WHAT TO PRODUCE = For the string "React", work out how many lines of the data contain it and give that number with nothing added.

____________

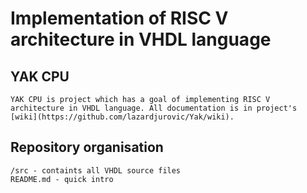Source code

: # Implementation of RISC V architecture in VHDL language  

## YAK CPU
	YAK CPU is project which has a goal of implementing RISC V architecture in VHDL language. All documentation is in project's [wiki](https://github.com/lazardjurovic/Yak/wiki).  

## Repository organisation   
	/src - containts all VHDL source files
	README.md - quick intro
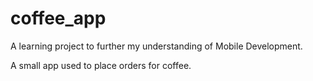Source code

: # coffee_app

A learning project to further my understanding of Mobile Development.

A small app used to place orders for coffee.
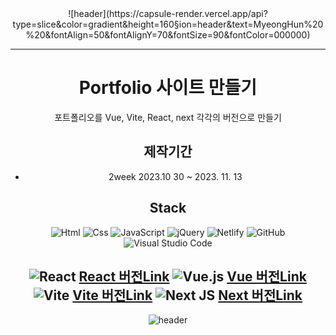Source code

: <div align="center">
![header](https://capsule-render.vercel.app/api?type=slice&color=gradient&height=160&section=header&text=MyeongHun%20%20&fontAlign=50&fontAlignY=70&fontSize=90&fontColor=000000)


---
# Portfolio 사이트 만들기

포트폴리오를 Vue, Vite, React, next 각각의 버전으로 만들기

## 제작기간
- 2week 2023.10 30 ~ 2023. 11. 13
## Stack
<img alt="Html" src ="https://img.shields.io/badge/HTML5-E34F26.svg?&style=for-the-badge&logo=HTML5&logoColor=white"/> <img alt="Css" src ="https://img.shields.io/badge/CSS3-1572B6.svg?&style=for-the-badge&logo=CSS3&logoColor=white"/> <img alt="JavaScript" src ="https://img.shields.io/badge/JavaScriipt-F7DF1E.svg?&style=for-the-badge&logo=JavaScript&logoColor=black"/> ![jQuery](https://img.shields.io/badge/jquery-%230769AD.svg?style=for-the-badge&logo=jquery&logoColor=white) ![Netlify](https://img.shields.io/badge/netlify-%23000000.svg?style=for-the-badge&logo=netlify&logoColor=#00C7B7) ![GitHub](https://img.shields.io/badge/github-%23121011.svg?style=for-the-badge&logo=github&logoColor=white) ![Visual Studio Code](https://img.shields.io/badge/Visual%20Studio%20Code-0078d7.svg?style=for-the-badge&logo=visual-studio-code&logoColor=white)
###
![React](https://img.shields.io/badge/react-%2320232a.svg?style=for-the-badge&logo=react&logoColor=%2361DAFB) [React 버전Link](https://github.com/audgns722/react-project2023.git) 
![Vue.js](https://img.shields.io/badge/vuejs-%2335495e.svg?style=for-the-badge&logo=vuedotjs&logoColor=%234FC08D) [Vue 버전Link](https://github.com/audgns722/vite-project2023.git) 
![Vite](https://img.shields.io/badge/vite-%23646CFF.svg?style=for-the-badge&logo=vite&logoColor=white) [Vite 버전Link](https://github.com/audgns722/vue-project2023.git) 
![Next JS](https://img.shields.io/badge/Next-black?style=for-the-badge&logo=next.js&logoColor=white) [Next 버전Link](https://github.com/audgns722/next-project.git) 
---
![header](https://capsule-render.vercel.app/api?type=wave&color=auto&height=200&section=header&text=Thank%20you&fontSize=90)
</div>

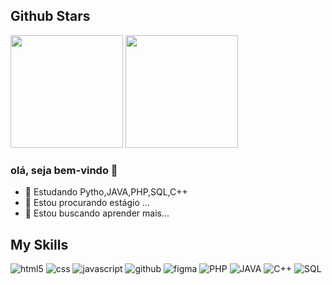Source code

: 
## **Github Stars**

<img height="180em" src="https://github-readme-stats.vercel.app/api/top-langs/?username=iagob2&layout=compact&langs_count=7&theme=dracula" alt=""/>
<img height="180em" src="https://github-readme-stats.vercel.app/api/top-langs/?username=iagob2&show_icons=true&theme=dracula&include_all_commits=true&count_private=true" alt=""/>

### olá, seja bem-vindo 👋

- 🌱 Estudando Pytho,JAVA,PHP,SQL,C++ 
- 👯 Estou procurando estágio ...
- 🤔 Estou buscando aprender mais...


## My Skills

![html5](https://img.shields.io/badge/HTML5-1A3953?style=for-the-badge&logo=html5&logoColor=white)
![css](https://img.shields.io/badge/CSS3-1A3953?style=for-the-badge&logo=css3&logoColor=white)
![javascript](https://img.shields.io/badge/JavaScript-1A3953?style=for-the-badge&logo=javascript&logoColor=white)
![github](https://img.shields.io/badge/GitHub-1A3953?style=for-the-badge&logo=github&logoColor=white)
![figma](https://img.shields.io/badge/figma-1A3953?style=for-the-badge&logo=figma&logoColor=white)
![PHP](https://img.shields.io/badge/PHP-1A3953?style=for-the-badge&logo=PHP&logoColor=white)
![JAVA](https://img.shields.io/badge/JAVA-1A3953?style=for-the-badge&logo=JAVA&logoColor=white)
![C++](https://img.shields.io/badge/C++-1A3953?style=for-the-badge&logo=C++&logoColor=white)
![SQL](https://img.shields.io/badge/SQL-1A3953?style=for-the-badge&logo=SQL&logoColor=white)


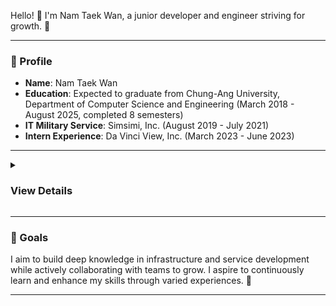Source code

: Hello! 👋 I'm Nam Taek Wan, a junior developer and engineer striving for growth. 🌱

---

### 👤 Profile
- **Name**: Nam Taek Wan
- **Education**: Expected to graduate from Chung-Ang University, Department of Computer Science and Engineering (March 2018 - August 2025, completed 8 semesters)
- **IT Military Service**: Simsimi, Inc. (August 2019 - July 2021)
- **Intern Experience**: Da Vinci View, Inc. (March 2023 - June 2023)

---

<details>
<summary><h3>View Details</h3></summary>
    
### 🛠️ Skills

- **Proficient**:
    - Android (Kotlin)
    - JavaScript
    - Java

- **Intermediate**:
    - HTML/CSS
    - Python
    - Git
    - Redmine
    
- **Familiar**:
    - C/C++
    - C#

---

### 🎓 Certifications
- 정보처리기능사 (Obtained December 26, 2016)
- GTQ 1급 (Obtained July 14, 2017)
- 정보기기운용기능사 (Obtained July 5, 2017)
- [TOPCIT](https://www.topcit.or.kr/) score of 620 (Obtained November 27, 2023)
- 정보처리기사 (Obtained June 18, 2024)

---

### 🌍 Interests
- **Related to Development**:
    - Infrastructure
    - IoT
    - App and Web Development
    - Server Development

- **Other Interests**:
    - DIY (3D printing, woodworking, etc.)
    - Flight simulation

---

### 🎉 Achievements
- Encouragement Award at the 32nd Korea Olympiad in Informatics (2015)
- Working scholarships and service scholarships from Chung-Ang University (Various projects executed)

---

### 🤖 Project Experience
- **[Polling App Development](https://github.com/1105nam/polling-client)**: Client app development and various feature implementations
- **CCTV Integration System Development**: Overall planning and maintenance of the system
- **Server Setup and Maintenance**: Experience in setting up and leveraging servers for various organizational purposes

</details>

---

### 🌟 Goals
I aim to build deep knowledge in infrastructure and service development while actively collaborating with teams to grow. I aspire to continuously learn and enhance my skills through varied experiences. 🤝

---
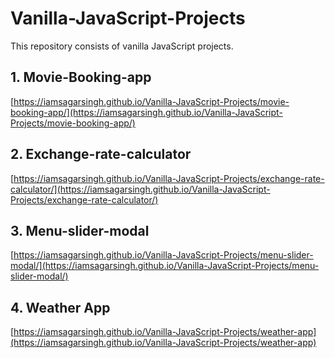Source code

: # Vanilla-JavaScript-Projects
This repository consists of vanilla JavaScript projects.

## 1. Movie-Booking-app
[https://iamsagarsingh.github.io/Vanilla-JavaScript-Projects/movie-booking-app/](https://iamsagarsingh.github.io/Vanilla-JavaScript-Projects/movie-booking-app/)

## 2. Exchange-rate-calculator
[https://iamsagarsingh.github.io/Vanilla-JavaScript-Projects/exchange-rate-calculator/](https://iamsagarsingh.github.io/Vanilla-JavaScript-Projects/exchange-rate-calculator/)

## 3. Menu-slider-modal
[https://iamsagarsingh.github.io/Vanilla-JavaScript-Projects/menu-slider-modal/](https://iamsagarsingh.github.io/Vanilla-JavaScript-Projects/menu-slider-modal/)

## 4. Weather App
[https://iamsagarsingh.github.io/Vanilla-JavaScript-Projects/weather-app](https://iamsagarsingh.github.io/Vanilla-JavaScript-Projects/weather-app)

____________

EXERCISE ANSWER = 2